Background: Quantifying the balance between workload, stress, and recovery across equine disciplines remains challenging, and no single circulating biomarker provides a definitive index of welfare-related stress load. Cortisol, oxytocin, serotonin (5-hydroxytryptamine, 5-HT), and brain-derived neurotrophic factor (BDNF) may provide complementary information on endocrine and neuromodulatory responses.

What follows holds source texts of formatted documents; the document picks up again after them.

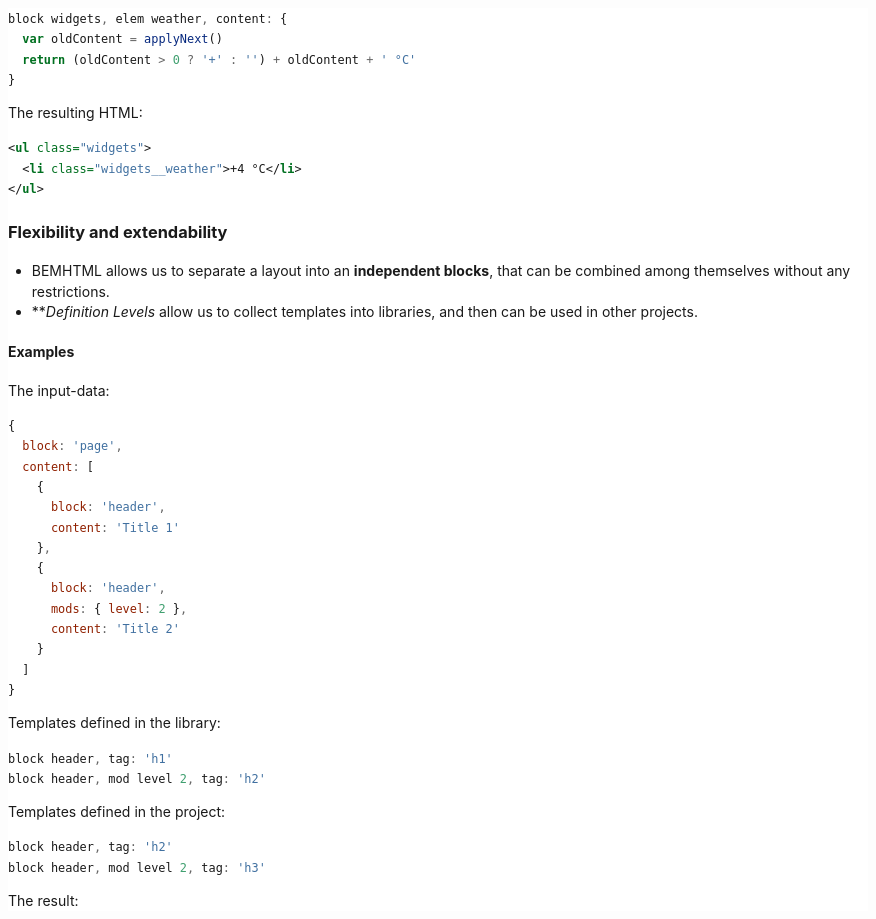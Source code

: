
 ```js
block widgets, elem weather, content: {
  var oldContent = applyNext()
  return (oldContent > 0 ? '+' : '') + oldContent + ' °C'
}
```

The resulting HTML:

```xml
<ul class="widgets">
  <li class="widgets__weather">+4 °C</li>
</ul>
```


### Flexibility and extendability
 - BEMHTML allows us to separate a layout into an **independent blocks**, that can
 be combined among themselves without any restrictions.
 - ***Definition Levels* allow us to collect templates into libraries, and then
 can be used in other projects.

#### Examples
The input-data:

```js
{ 
  block: 'page',
  content: [
    {
      block: 'header',
      content: 'Title 1'
    },
    {
      block: 'header',
      mods: { level: 2 },
      content: 'Title 2'
    }
  ]
}
```

Templates defined in the library:

```js
block header, tag: 'h1'
block header, mod level 2, tag: 'h2'
```

Templates defined in the project:

```js
block header, tag: 'h2'
block header, mod level 2, tag: 'h3'
```

The result:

Methods: Paired serum samples were collected from show jumping horses (n = 17) before and after competition, racehorses (n = 43 enrolled, n = 41 analyzed) before and after sessions at season start (T1), mid-season (T2), and race day (R), and leisure horses (n = 14) at rest before and after the riding season. Biomarkers were quantified by ELISA. Changes were modeled as the natural logarithm of the post/pre ratio [ln(post/pre)] using intercept-only linear models (show jumping, leisure) and linear mixed-effects models for racehorses with horse as a random intercept and session, sex, and breed as fixed effects.
Results: In show jumping horses, 5-HT decreased after competition (post/pre ratio 0.634, 95% CI 0.490-0.820, p = 0.002). Breed-adjusted estimates supported a 5-HT decrease in mares (0.470, p = 0.026) and a BDNF increase in geldings (1.727, p = 0.021). In racehorses, 5-HT increased on race day in mares (1.948, 95% CI 1.258–3.015, p = 0.003) and stallions (2.207, p < 0.001) and did not differ from a post/pre ratio of 1.0 after T1 or T2. BDNF and oxytocin remained close to a post/pre ratio of 1.0 across race sessions (all p ≥ 0.507). Cortisol showed no significant session-specific changes, with lower post/pre ratios in stallions that did not reach statistical significance during T2 and race day (p = 0.059 and p = 0.064). Leisure horses showed no significant changes across the riding season for any marker (all p ≥ 0.166).
Conclusions: Serotonin exhibited the strongest discipline-dependent responsiveness, with opposite directions of change after show jumping competition and on race day. BDNF responses were restricted to show jumping geldings, whereas oxytocin and cortisol were largely unchanged under the sampling schedule used. Under the applied sampling framework, multi-marker profiling may help characterize discipline-dependent neuroendocrine dynamics, but it does not by itself establish welfare status.